> **Task requirements**
Give back exactly the line containing "说明：配置内容区域可以滚动，如果不填则内容不可滚动。" together with all the lines after it, ending at the final line below.

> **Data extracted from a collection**
★ ★ ★
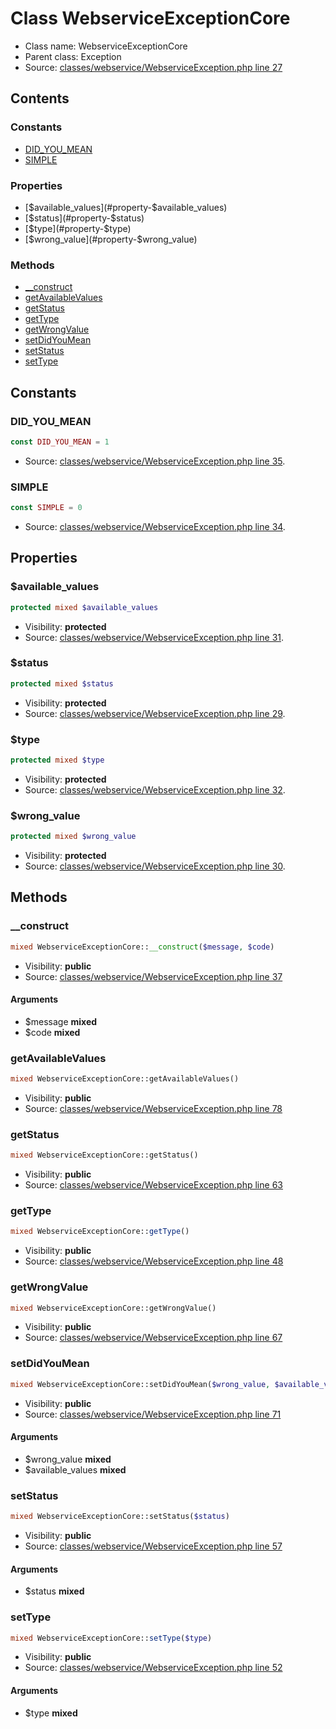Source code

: Class WebserviceExceptionCore
=====================





* Class name: WebserviceExceptionCore
* Parent class: Exception
* Source: [classes/webservice/WebserviceException.php line 27](https://github.com/PrestaShop/PrestaShop/blob/1.5.6.2/classes/webservice/WebserviceException.php#L27)


Contents
--------

### Constants

* [DID_YOU_MEAN](#constant-DID_YOU_MEAN)
* [SIMPLE](#constant-SIMPLE)

### Properties

* [$available_values](#property-$available_values)
* [$status](#property-$status)
* [$type](#property-$type)
* [$wrong_value](#property-$wrong_value)

### Methods

* [__construct](#method-__construct)
* [getAvailableValues](#method-getAvailableValues)
* [getStatus](#method-getStatus)
* [getType](#method-getType)
* [getWrongValue](#method-getWrongValue)
* [setDidYouMean](#method-setDidYouMean)
* [setStatus](#method-setStatus)
* [setType](#method-setType)


Constants
----------


### <a name="constant-DID_YOU_MEAN"></a>DID_YOU_MEAN

```php
const DID_YOU_MEAN = 1
```





* Source: [classes/webservice/WebserviceException.php line 35](https://github.com/PrestaShop/PrestaShop/blob/1.5.6.2/classes/webservice/WebserviceException.php#L35).


### <a name="constant-SIMPLE"></a>SIMPLE

```php
const SIMPLE = 0
```





* Source: [classes/webservice/WebserviceException.php line 34](https://github.com/PrestaShop/PrestaShop/blob/1.5.6.2/classes/webservice/WebserviceException.php#L34).


Properties
----------


### <a name="property-$available_values"></a>$available_values

```php
protected mixed $available_values
```





* Visibility: **protected**
* Source: [classes/webservice/WebserviceException.php line 31](https://github.com/PrestaShop/PrestaShop/blob/1.5.6.2/classes/webservice/WebserviceException.php#L31).


### <a name="property-$status"></a>$status

```php
protected mixed $status
```





* Visibility: **protected**
* Source: [classes/webservice/WebserviceException.php line 29](https://github.com/PrestaShop/PrestaShop/blob/1.5.6.2/classes/webservice/WebserviceException.php#L29).


### <a name="property-$type"></a>$type

```php
protected mixed $type
```





* Visibility: **protected**
* Source: [classes/webservice/WebserviceException.php line 32](https://github.com/PrestaShop/PrestaShop/blob/1.5.6.2/classes/webservice/WebserviceException.php#L32).


### <a name="property-$wrong_value"></a>$wrong_value

```php
protected mixed $wrong_value
```





* Visibility: **protected**
* Source: [classes/webservice/WebserviceException.php line 30](https://github.com/PrestaShop/PrestaShop/blob/1.5.6.2/classes/webservice/WebserviceException.php#L30).


Methods
-------


### <a name="method-__construct"></a>__construct

```php
mixed WebserviceExceptionCore::__construct($message, $code)
```





* Visibility: **public**
* Source: [classes/webservice/WebserviceException.php line 37](https://github.com/PrestaShop/PrestaShop/blob/1.5.6.2/classes/webservice/WebserviceException.php#L37)


#### Arguments
* $message **mixed**
* $code **mixed**



### <a name="method-getAvailableValues"></a>getAvailableValues

```php
mixed WebserviceExceptionCore::getAvailableValues()
```





* Visibility: **public**
* Source: [classes/webservice/WebserviceException.php line 78](https://github.com/PrestaShop/PrestaShop/blob/1.5.6.2/classes/webservice/WebserviceException.php#L78)




### <a name="method-getStatus"></a>getStatus

```php
mixed WebserviceExceptionCore::getStatus()
```





* Visibility: **public**
* Source: [classes/webservice/WebserviceException.php line 63](https://github.com/PrestaShop/PrestaShop/blob/1.5.6.2/classes/webservice/WebserviceException.php#L63)




### <a name="method-getType"></a>getType

```php
mixed WebserviceExceptionCore::getType()
```





* Visibility: **public**
* Source: [classes/webservice/WebserviceException.php line 48](https://github.com/PrestaShop/PrestaShop/blob/1.5.6.2/classes/webservice/WebserviceException.php#L48)




### <a name="method-getWrongValue"></a>getWrongValue

```php
mixed WebserviceExceptionCore::getWrongValue()
```





* Visibility: **public**
* Source: [classes/webservice/WebserviceException.php line 67](https://github.com/PrestaShop/PrestaShop/blob/1.5.6.2/classes/webservice/WebserviceException.php#L67)




### <a name="method-setDidYouMean"></a>setDidYouMean

```php
mixed WebserviceExceptionCore::setDidYouMean($wrong_value, $available_values)
```





* Visibility: **public**
* Source: [classes/webservice/WebserviceException.php line 71](https://github.com/PrestaShop/PrestaShop/blob/1.5.6.2/classes/webservice/WebserviceException.php#L71)


#### Arguments
* $wrong_value **mixed**
* $available_values **mixed**



### <a name="method-setStatus"></a>setStatus

```php
mixed WebserviceExceptionCore::setStatus($status)
```





* Visibility: **public**
* Source: [classes/webservice/WebserviceException.php line 57](https://github.com/PrestaShop/PrestaShop/blob/1.5.6.2/classes/webservice/WebserviceException.php#L57)


#### Arguments
* $status **mixed**



### <a name="method-setType"></a>setType

```php
mixed WebserviceExceptionCore::setType($type)
```





* Visibility: **public**
* Source: [classes/webservice/WebserviceException.php line 52](https://github.com/PrestaShop/PrestaShop/blob/1.5.6.2/classes/webservice/WebserviceException.php#L52)


#### Arguments
* $type **mixed**


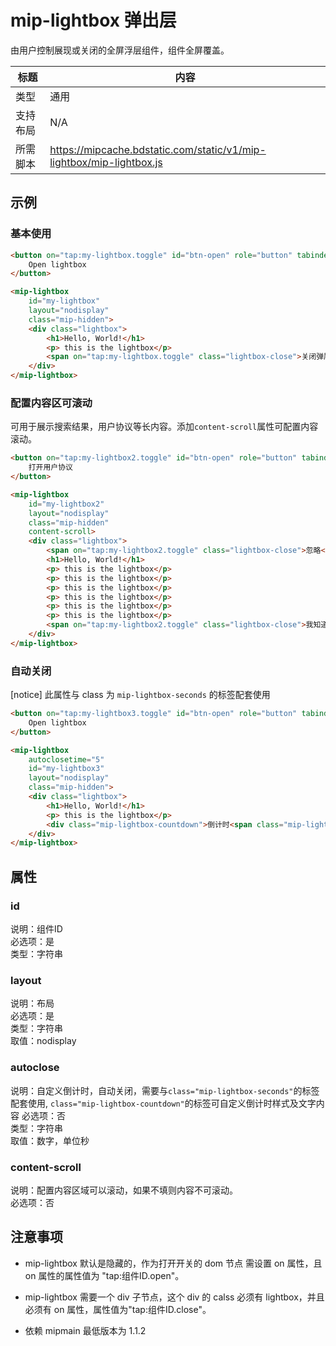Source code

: # mip-lightbox 弹出层

由用户控制展现或关闭的全屏浮层组件，组件全屏覆盖。

标题|内容
----|----
类型|通用
支持布局|N/A
所需脚本|https://mipcache.bdstatic.com/static/v1/mip-lightbox/mip-lightbox.js

## 示例

### 基本使用

```html
<button on="tap:my-lightbox.toggle" id="btn-open" role="button" tabindex="0">
    Open lightbox
</button>

<mip-lightbox
    id="my-lightbox"
    layout="nodisplay"
    class="mip-hidden">
    <div class="lightbox">
        <h1>Hello, World!</h1>
        <p> this is the lightbox</p>
        <span on="tap:my-lightbox.toggle" class="lightbox-close">关闭弹层</span>
    </div>
</mip-lightbox>
```

### 配置内容区可滚动

可用于展示搜索结果，用户协议等长内容。添加`content-scroll`属性可配置内容滚动。

```html
<button on="tap:my-lightbox2.toggle" id="btn-open" role="button" tabindex="0">
    打开用户协议
</button>

<mip-lightbox
    id="my-lightbox2"
    layout="nodisplay"
    class="mip-hidden"
    content-scroll>
    <div class="lightbox">
        <span on="tap:my-lightbox2.toggle" class="lightbox-close">忽略</span>
        <h1>Hello, World!</h1>
        <p> this is the lightbox</p>
        <p> this is the lightbox</p>
        <p> this is the lightbox</p>
        <p> this is the lightbox</p>
        <p> this is the lightbox</p>
        <p> this is the lightbox</p>
        <span on="tap:my-lightbox2.toggle" class="lightbox-close">我知道了</span>
    </div>
</mip-lightbox>
```

### 自动关闭

[notice] 此属性与 class 为 `mip-lightbox-seconds` 的标签配套使用

```html
<button on="tap:my-lightbox3.toggle" id="btn-open" role="button" tabindex="0">
    Open lightbox
</button>

<mip-lightbox
    autoclosetime="5"
    id="my-lightbox3"
    layout="nodisplay"
    class="mip-hidden">
    <div class="lightbox">
        <h1>Hello, World!</h1>
        <p> this is the lightbox</p>
        <div class="mip-lightbox-countdown">倒计时<span class="mip-lightbox-seconds"></span>秒关闭</div>
    </div>
</mip-lightbox>
```

## 属性

### id

说明：组件ID    
必选项：是    
类型：字符串  

### layout

说明：布局  
必选项：是    
类型：字符串    
取值：nodisplay 

### autoclose

说明：自定义倒计时，自动关闭，需要与`class="mip-lightbox-seconds"`的标签配套使用,
      `class="mip-lightbox-countdown"`的标签可自定义倒计时样式及文字内容
必选项：否    
类型：字符串    
取值：数字，单位秒

### content-scroll
说明：配置内容区域可以滚动，如果不填则内容不可滚动。  
必选项：否      

## 注意事项

- mip-lightbox 默认是隐藏的，作为打开开关的 dom 节点 需设置 on 属性，且 on 属性的属性值为 "tap:组件ID.open"。

- mip-lightbox 需要一个 div 子节点，这个 div 的 calss 必须有 lightbox，并且必须有 on 属性，属性值为"tap:组件ID.close"。 

- 依赖 mipmain 最低版本为 1.1.2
★ ★ ★
> **Solved exercise**
说明：配置内容区域可以滚动，如果不填则内容不可滚动。  
必选项：否      

## 注意事项

- mip-lightbox 默认是隐藏的，作为打开开关的 dom 节点 需设置 on 属性，且 on 属性的属性值为 "tap:组件ID.open"。

- mip-lightbox 需要一个 div 子节点，这个 div 的 calss 必须有 lightbox，并且必须有 on 属性，属性值为"tap:组件ID.close"。 

- 依赖 mipmain 最低版本为 1.1.2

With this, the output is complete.